Meridian RDC automatically infers the relevant relationships when constraint logic exists within the design being analyzed. However, for logic driving input pins from outside the analyzed block, our engineers must explicitly define pin behavior. Mode pins that select different operating modes, for example, often require specification as stable or constant during functional operation.

Grouping Violations

Grouping RDC violations - idebug Meridian RDC

Meridian RDC groups violations by root cause within the iDebug window. The text file reports may contain hundreds of items with the same error ID – all representing variations of the same underlying issue, either starting from or converging at a single metastable or observable flop.

iDebug dramatically reduces the debugging workload by consolidating these into violation groups – one fix may resolve all error instances in the group.

Spreadsheet-Style Filtering

iDebug’s spreadsheet-like interface displays violations in sortable, searchable columns. Our team can filter by source flop, destination flop, reset domains, logic regions, etc… This allows strategic debugging, such as isolating all violations between specific reset domains or within particular design blocks.

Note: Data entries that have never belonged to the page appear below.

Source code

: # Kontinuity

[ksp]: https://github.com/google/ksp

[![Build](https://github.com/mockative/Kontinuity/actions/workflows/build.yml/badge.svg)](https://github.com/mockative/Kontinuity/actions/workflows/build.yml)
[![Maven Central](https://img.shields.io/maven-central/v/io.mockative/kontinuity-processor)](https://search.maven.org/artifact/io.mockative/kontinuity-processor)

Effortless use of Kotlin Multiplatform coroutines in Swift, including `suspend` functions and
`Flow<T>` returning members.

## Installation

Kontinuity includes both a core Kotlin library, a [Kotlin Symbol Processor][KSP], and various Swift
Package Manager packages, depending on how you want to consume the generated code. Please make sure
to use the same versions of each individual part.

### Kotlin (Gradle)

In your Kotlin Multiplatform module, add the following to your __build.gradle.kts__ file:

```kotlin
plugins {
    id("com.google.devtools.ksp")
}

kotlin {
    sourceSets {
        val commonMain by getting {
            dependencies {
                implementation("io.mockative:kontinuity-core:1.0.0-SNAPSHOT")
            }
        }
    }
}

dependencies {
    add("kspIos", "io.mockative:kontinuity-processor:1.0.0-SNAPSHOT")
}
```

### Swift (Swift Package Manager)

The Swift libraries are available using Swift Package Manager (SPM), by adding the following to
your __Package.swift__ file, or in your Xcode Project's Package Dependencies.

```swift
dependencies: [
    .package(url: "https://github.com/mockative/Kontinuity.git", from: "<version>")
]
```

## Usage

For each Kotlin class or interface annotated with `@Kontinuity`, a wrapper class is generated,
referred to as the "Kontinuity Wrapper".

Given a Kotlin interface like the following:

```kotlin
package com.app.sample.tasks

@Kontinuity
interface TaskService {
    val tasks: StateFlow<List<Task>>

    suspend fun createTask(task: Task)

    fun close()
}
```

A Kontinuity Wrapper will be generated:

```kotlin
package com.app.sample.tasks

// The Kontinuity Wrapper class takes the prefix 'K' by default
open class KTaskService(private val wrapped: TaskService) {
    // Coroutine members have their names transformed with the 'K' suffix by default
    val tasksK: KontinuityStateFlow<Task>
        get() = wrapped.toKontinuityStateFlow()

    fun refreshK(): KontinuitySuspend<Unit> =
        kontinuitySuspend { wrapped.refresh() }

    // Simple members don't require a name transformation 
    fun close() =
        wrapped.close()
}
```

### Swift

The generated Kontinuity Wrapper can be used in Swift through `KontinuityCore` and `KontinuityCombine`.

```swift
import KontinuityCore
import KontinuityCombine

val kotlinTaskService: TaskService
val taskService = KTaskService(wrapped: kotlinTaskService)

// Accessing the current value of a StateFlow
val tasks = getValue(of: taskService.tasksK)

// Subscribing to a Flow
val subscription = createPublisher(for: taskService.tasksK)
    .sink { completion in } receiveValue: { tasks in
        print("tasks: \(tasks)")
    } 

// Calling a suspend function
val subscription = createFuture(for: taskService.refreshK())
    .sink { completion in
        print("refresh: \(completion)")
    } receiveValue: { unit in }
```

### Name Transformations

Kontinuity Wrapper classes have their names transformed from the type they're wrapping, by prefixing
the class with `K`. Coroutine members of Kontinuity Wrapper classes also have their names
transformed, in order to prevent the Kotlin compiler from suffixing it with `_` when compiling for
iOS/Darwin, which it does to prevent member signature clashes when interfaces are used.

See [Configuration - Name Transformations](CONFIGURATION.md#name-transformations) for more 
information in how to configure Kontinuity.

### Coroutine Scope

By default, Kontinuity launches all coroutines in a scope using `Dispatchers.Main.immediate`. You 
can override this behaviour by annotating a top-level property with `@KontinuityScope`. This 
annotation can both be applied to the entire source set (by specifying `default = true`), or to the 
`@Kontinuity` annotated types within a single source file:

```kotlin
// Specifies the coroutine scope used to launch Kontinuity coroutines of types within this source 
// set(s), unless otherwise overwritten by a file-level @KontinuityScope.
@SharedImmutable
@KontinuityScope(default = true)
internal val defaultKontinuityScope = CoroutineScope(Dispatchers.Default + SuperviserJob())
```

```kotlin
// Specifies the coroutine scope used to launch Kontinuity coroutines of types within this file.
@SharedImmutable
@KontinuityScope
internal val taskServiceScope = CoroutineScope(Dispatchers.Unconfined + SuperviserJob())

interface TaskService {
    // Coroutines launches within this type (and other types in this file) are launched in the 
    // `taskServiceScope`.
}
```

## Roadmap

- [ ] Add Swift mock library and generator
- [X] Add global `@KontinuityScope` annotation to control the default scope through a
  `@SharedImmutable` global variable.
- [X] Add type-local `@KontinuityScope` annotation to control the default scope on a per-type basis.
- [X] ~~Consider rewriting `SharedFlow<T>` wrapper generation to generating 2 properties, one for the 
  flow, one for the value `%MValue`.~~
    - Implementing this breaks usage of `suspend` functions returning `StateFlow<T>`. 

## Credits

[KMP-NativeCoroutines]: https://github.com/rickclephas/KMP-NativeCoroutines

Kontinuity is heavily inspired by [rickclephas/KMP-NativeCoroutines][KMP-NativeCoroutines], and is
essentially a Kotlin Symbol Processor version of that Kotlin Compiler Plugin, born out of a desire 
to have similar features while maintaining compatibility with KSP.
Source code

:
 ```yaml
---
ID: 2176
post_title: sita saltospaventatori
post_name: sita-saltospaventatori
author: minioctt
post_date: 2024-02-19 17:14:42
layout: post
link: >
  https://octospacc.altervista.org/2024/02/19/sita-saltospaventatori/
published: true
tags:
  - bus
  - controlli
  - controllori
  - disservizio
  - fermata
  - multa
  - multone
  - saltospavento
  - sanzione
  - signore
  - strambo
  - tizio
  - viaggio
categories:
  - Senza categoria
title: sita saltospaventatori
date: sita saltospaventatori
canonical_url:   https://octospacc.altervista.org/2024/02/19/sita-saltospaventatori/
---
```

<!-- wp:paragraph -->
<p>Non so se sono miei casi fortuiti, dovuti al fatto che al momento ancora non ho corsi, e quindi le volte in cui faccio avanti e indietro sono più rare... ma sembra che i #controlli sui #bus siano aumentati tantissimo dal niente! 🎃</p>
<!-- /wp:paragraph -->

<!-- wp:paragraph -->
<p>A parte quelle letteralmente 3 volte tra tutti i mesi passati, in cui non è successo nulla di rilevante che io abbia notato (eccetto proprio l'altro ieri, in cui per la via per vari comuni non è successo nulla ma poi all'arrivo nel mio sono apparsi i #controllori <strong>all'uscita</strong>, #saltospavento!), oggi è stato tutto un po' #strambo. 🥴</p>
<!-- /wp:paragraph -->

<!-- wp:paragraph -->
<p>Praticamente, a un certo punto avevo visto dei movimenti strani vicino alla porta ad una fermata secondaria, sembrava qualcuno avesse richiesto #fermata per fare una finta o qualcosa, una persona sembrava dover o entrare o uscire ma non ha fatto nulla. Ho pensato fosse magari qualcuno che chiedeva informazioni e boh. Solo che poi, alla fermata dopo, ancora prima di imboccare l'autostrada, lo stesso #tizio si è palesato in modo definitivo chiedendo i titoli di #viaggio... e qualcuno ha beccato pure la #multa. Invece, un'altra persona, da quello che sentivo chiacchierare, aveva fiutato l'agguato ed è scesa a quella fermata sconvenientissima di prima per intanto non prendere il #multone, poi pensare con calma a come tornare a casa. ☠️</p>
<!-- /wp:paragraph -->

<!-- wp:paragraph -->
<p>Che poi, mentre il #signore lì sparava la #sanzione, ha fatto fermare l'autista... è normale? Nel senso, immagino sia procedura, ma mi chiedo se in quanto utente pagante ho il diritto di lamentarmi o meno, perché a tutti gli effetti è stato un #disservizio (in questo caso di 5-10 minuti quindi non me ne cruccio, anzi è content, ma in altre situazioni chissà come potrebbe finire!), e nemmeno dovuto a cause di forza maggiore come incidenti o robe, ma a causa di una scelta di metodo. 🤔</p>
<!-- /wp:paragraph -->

This filtering capability is essential when initial runs produce high violation counts. Our engineers systematically narrow the list to determine whether each violation represents a setup error or a genuine design bug requiring RTL changes.

Reset domain crossing violation filtering

Conclusion

Our overall view of Meridian RDC is that its analysis is very good and the value it provides is high.

Real Intent treats us like a partner. We’ve run experiments on Rivos designs, sharing run-time and memory usage statistics to help Real Intent optimize their tools. The resulting updates have significantly improved our experience with their tools.

Further, we’ve had great application engineering support. We always get a response within 24 hours — usually less. This fast response rate is important to us given our tight delivery schedules.